* _Data to examine_:
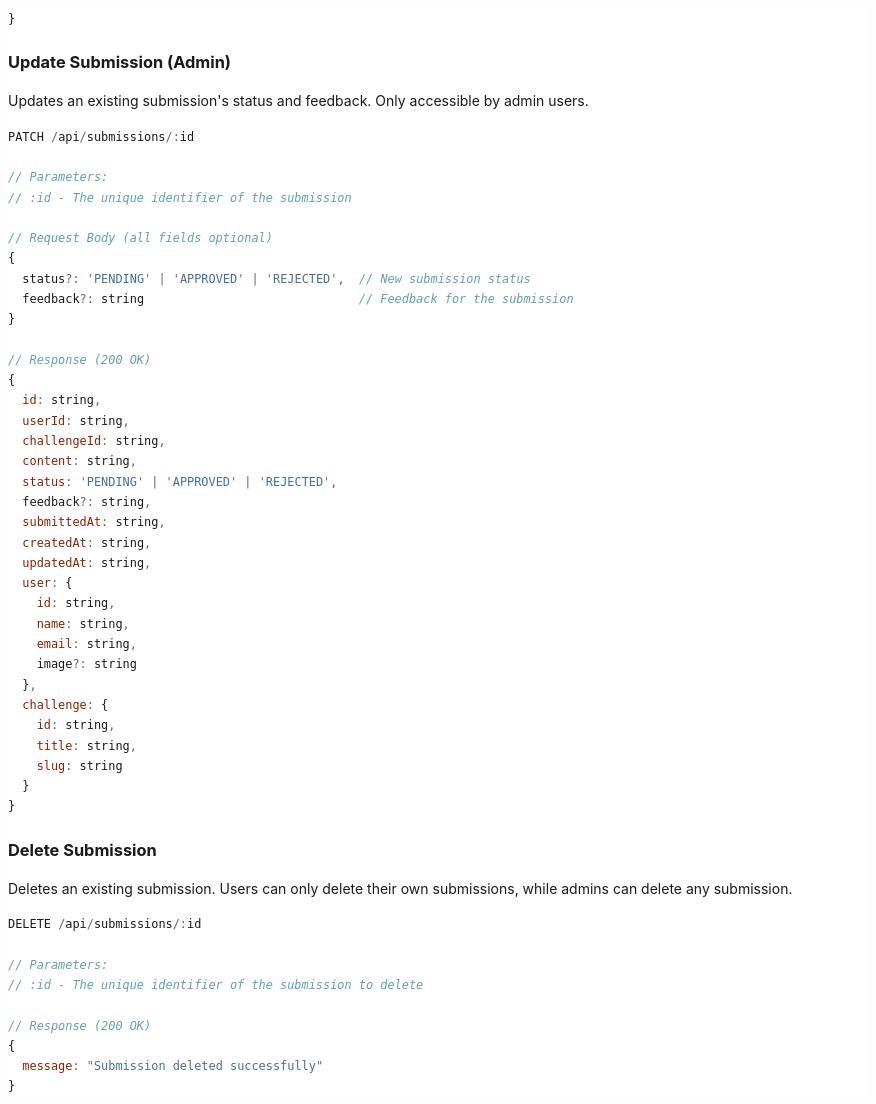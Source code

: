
 ```javascript
}
```

### Update Submission (Admin)
Updates an existing submission's status and feedback. Only accessible by admin users.

```javascript
PATCH /api/submissions/:id

// Parameters:
// :id - The unique identifier of the submission

// Request Body (all fields optional)
{
  status?: 'PENDING' | 'APPROVED' | 'REJECTED',  // New submission status
  feedback?: string                              // Feedback for the submission
}

// Response (200 OK)
{
  id: string,
  userId: string,
  challengeId: string,
  content: string,
  status: 'PENDING' | 'APPROVED' | 'REJECTED',
  feedback?: string,
  submittedAt: string,
  createdAt: string,
  updatedAt: string,
  user: {
    id: string,
    name: string,
    email: string,
    image?: string
  },
  challenge: {
    id: string,
    title: string,
    slug: string
  }
}
```

### Delete Submission
Deletes an existing submission. Users can only delete their own submissions, while admins can delete any submission.

```javascript
DELETE /api/submissions/:id

// Parameters:
// :id - The unique identifier of the submission to delete

// Response (200 OK)
{
  message: "Submission deleted successfully"
}
```

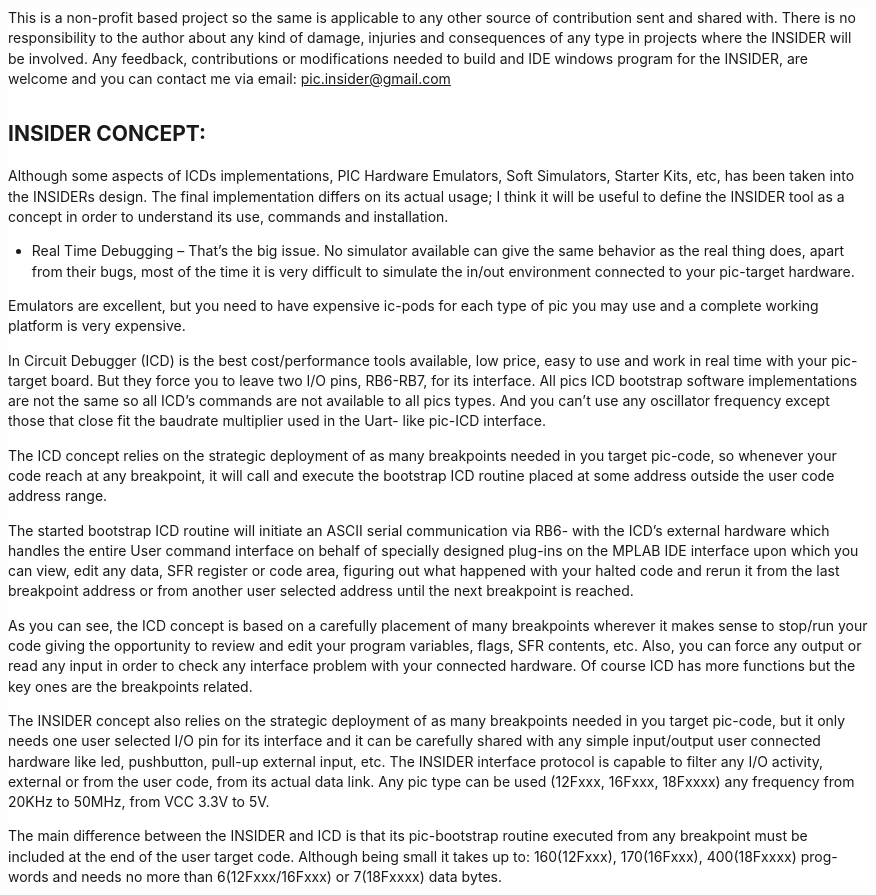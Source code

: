 This is a non-profit based project so the same is applicable to any other source of
contribution sent and shared with.
There is no responsibility to the author about any kind of damage, injuries and
consequences of any type in projects where the INSIDER will be involved.
Any feedback, contributions or modifications needed to build and IDE windows program for
the INSIDER, are welcome and you can contact me via email: pic.insider@gmail.com


## INSIDER CONCEPT:

Although some aspects of ICDs implementations, PIC Hardware Emulators, Soft Simulators,
Starter Kits, etc, has been taken into the INSIDERs design. The final implementation
differs on its actual usage; I think it will be useful to define the INSIDER tool as a
concept in order to understand its use, commands and installation.

- Real Time Debugging – That’s the big issue. No simulator available can give the same
behavior as the real thing does, apart from their bugs, most of the time it is very
difficult to simulate the in/out environment connected to your pic-target hardware.

Emulators are excellent, but you need to have expensive ic-pods for each type of pic you
may use and a complete working platform is very expensive.

In Circuit Debugger (ICD) is the best cost/performance tools available, low price, easy to
use and work in real time with your pic-target board. But they force you to leave two I/O
pins, RB6-RB7, for its interface. All pics ICD bootstrap software implementations are not
the same so all ICD’s commands are not available to all pics types. And you can’t use any
oscillator frequency except those that close fit the baudrate multiplier used in the Uart-
like pic-ICD interface.

The ICD concept relies on the strategic deployment of as many breakpoints needed in you
target pic-code, so whenever your code reach at any breakpoint, it will call and execute
the bootstrap ICD routine placed at some address outside the user code address range.

The started bootstrap ICD routine will initiate an ASCII serial communication via RB6-
with the ICD’s external hardware which handles the entire User command interface on behalf
of specially designed plug-ins on the MPLAB IDE interface upon which you can view, edit
any data, SFR register or code area, figuring out what happened with your halted code and
rerun it from the last breakpoint address or from another user selected address until the
next breakpoint is reached.

As you can see, the ICD concept is based on a carefully placement of many breakpoints
wherever it makes sense to stop/run your code giving the opportunity to review and edit
your program variables, flags, SFR contents, etc. Also, you can force any output or read
any input in order to check any interface problem with your connected hardware.
Of course ICD has more functions but the key ones are the breakpoints related.

The INSIDER concept also relies on the strategic deployment of as many breakpoints needed
in you target pic-code, but it only needs one user selected I/O pin for its interface and
it can be carefully shared with any simple input/output user connected hardware like led,
pushbutton, pull-up external input, etc. The INSIDER interface protocol is capable to
filter any I/O activity, external or from the user code, from its actual data link. Any
pic type can be used (12Fxxx, 16Fxxx, 18Fxxxx) any frequency from 20KHz to 50MHz, from VCC
3.3V to 5V.

The main difference between the INSIDER and ICD is that its pic-bootstrap routine executed
from any breakpoint must be included at the end of the user target code. Although being
small it takes up to: 160(12Fxxx), 170(16Fxxx), 400(18Fxxxx) prog-words and needs no more
than 6(12Fxxx/16Fxxx) or 7(18Fxxxx) data bytes.
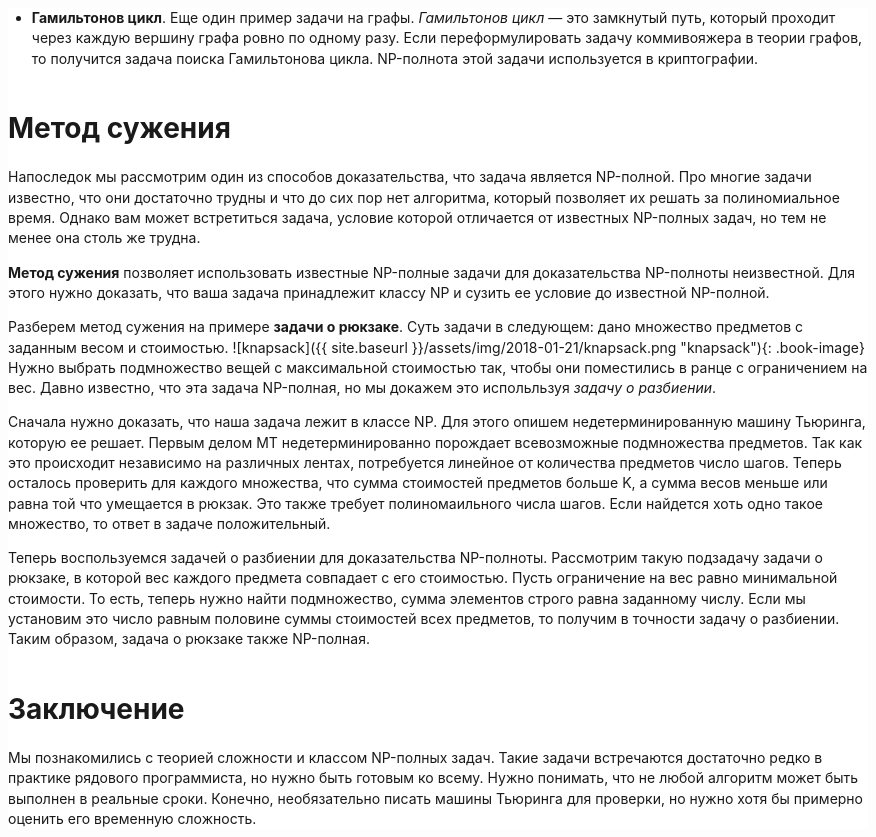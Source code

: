 - **Гамильтонов цикл**. Еще один пример задачи на графы. *Гамильтонов цикл* — это замкнутый путь, который проходит через каждую вершину графа ровно по одному разу. Если переформулировать задачу коммивояжера в теории графов, то получится задача поиска Гамильтонова цикла. NP-полнота этой задачи используется в криптографии.

# Метод сужения
Напоследок мы рассмотрим один из способов доказательства, что задача является NP-полной. Про многие задачи известно, что они достаточно трудны и что до сих пор нет алгоритма, который позволяет их решать за полиномиальное время. Однако вам может встретиться задача, условие которой отличается от известных NP-полных задач, но тем не менее она столь же трудна.

**Метод сужения** позволяет использовать известные NP-полные задачи для доказательства NP-полноты неизвестной. Для этого нужно доказать, что ваша задача принадлежит классу NP и сузить ее условие до известной NP-полной.

Разберем метод сужения на примере **задачи о рюкзаке**. Суть задачи в следующем: дано множество предметов с заданным весом и стоимостью. ![knapsack]({{ site.baseurl }}/assets/img/2018-01-21/knapsack.png "knapsack"){: .book-image} Нужно выбрать подмножество вещей с максимальной стоимостью так, чтобы они поместились в ранце с ограничением на вес. Давно известно, что эта задача NP-полная, но мы докажем это испольльзуя *задачу о разбиении*.

Сначала нужно доказать, что наша задача лежит в классе NP. Для этого опишем недетерминированную машину Тьюринга, которую ее решает. Первым делом МТ недетерминированно порождает всевозможные подмножества предметов. Так как это происходит независимо на различных лентах, потребуется линейное от количества предметов число шагов. Теперь осталось проверить для каждого множества, что сумма стоимостей предметов больше K, а сумма весов меньше или равна той что умещается в рюкзак. Это также требует полиномаильного числа шагов. Если найдется хоть одно такое множество, то ответ в задаче положительный.

Теперь воспользуемся задачей о разбиении для доказательства NP-полноты. Рассмотрим такую подзадачу задачи о рюкзаке, в которой вес каждого предмета совпадает с его стоимостью. Пусть ограничение на вес равно минимальной стоимости. То есть, теперь нужно найти подмножество, сумма элементов строго равна заданному числу. Если мы установим это число равным половине суммы стоимостей всех предметов, то получим в точности задачу о разбиении. Таким образом, задача о рюкзаке также NP-полная.

# Заключение
Мы познакомились с теорией сложности и классом NP-полных задач. Такие задачи встречаются достаточно редко в практике рядового программиста, но нужно быть готовым ко всему. Нужно понимать, что не любой алгоритм может быть выполнен в реальные сроки. Конечно, необязательно писать машины Тьюринга для проверки, но нужно хотя бы примерно оценить его временную сложность.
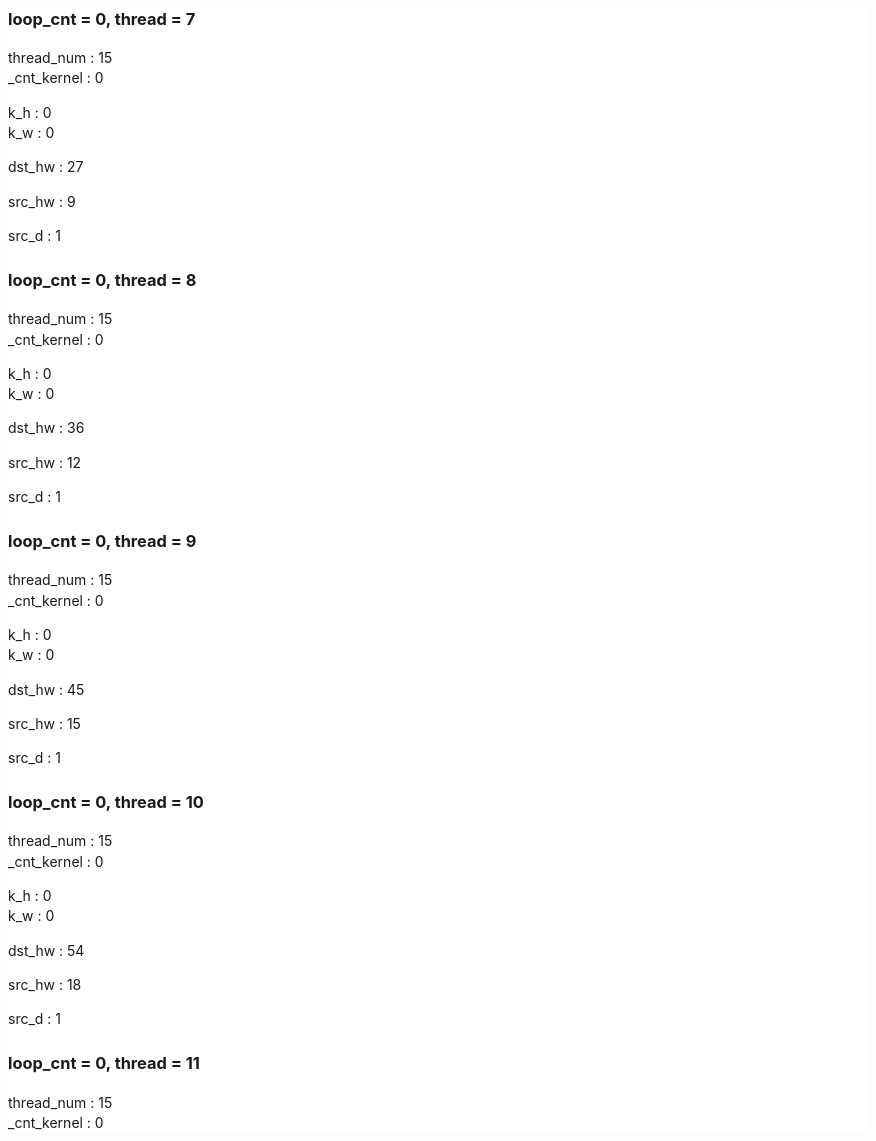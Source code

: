 ### loop_cnt = 0, thread = 7  

thread_num : 15  
_cnt_kernel : 0  

k_h : 0  
k_w : 0  

dst_hw : 27  

src_hw : 9  

src_d : 1  

### loop_cnt = 0, thread = 8  

thread_num : 15  
_cnt_kernel : 0  

k_h : 0  
k_w : 0  

dst_hw : 36  

src_hw : 12  

src_d : 1  

### loop_cnt = 0, thread = 9  

thread_num : 15  
_cnt_kernel : 0  

k_h : 0  
k_w : 0  

dst_hw : 45  

src_hw : 15  

src_d : 1  

### loop_cnt = 0, thread = 10  

thread_num : 15  
_cnt_kernel : 0  

k_h : 0  
k_w : 0  

dst_hw : 54  

src_hw : 18  

src_d : 1  

### loop_cnt = 0, thread = 11  

thread_num : 15  
_cnt_kernel : 0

* _Task goal_:
Reproduce word for word, with pictures dropped, only the part of the material above that opens with the line containing "small it takes" and closes with the line containing "Напоследок мы рассмотрим".

* _Output for this exercise_:
small it takes up to: 160(12Fxxx), 170(16Fxxx), 400(18Fxxxx) prog-words and needs no more
than 6(12Fxxx/16Fxxx) or 7(18Fxxxx) data bytes.
Source code

: - **Гамильтонов цикл**. Еще один пример задачи на графы. *Гамильтонов цикл* — это замкнутый путь, который проходит через каждую вершину графа ровно по одному разу. Если переформулировать задачу коммивояжера в теории графов, то получится задача поиска Гамильтонова цикла. NP-полнота этой задачи используется в криптографии.

# Метод сужения
Напоследок мы рассмотрим один из способов доказательства, что задача является NP-полной. Про многие задачи известно, что они достаточно трудны и что до сих пор нет алгоритма, который позволяет их решать за полиномиальное время. Однако вам может встретиться задача, условие которой отличается от известных NP-полных задач, но тем не менее она столь же трудна.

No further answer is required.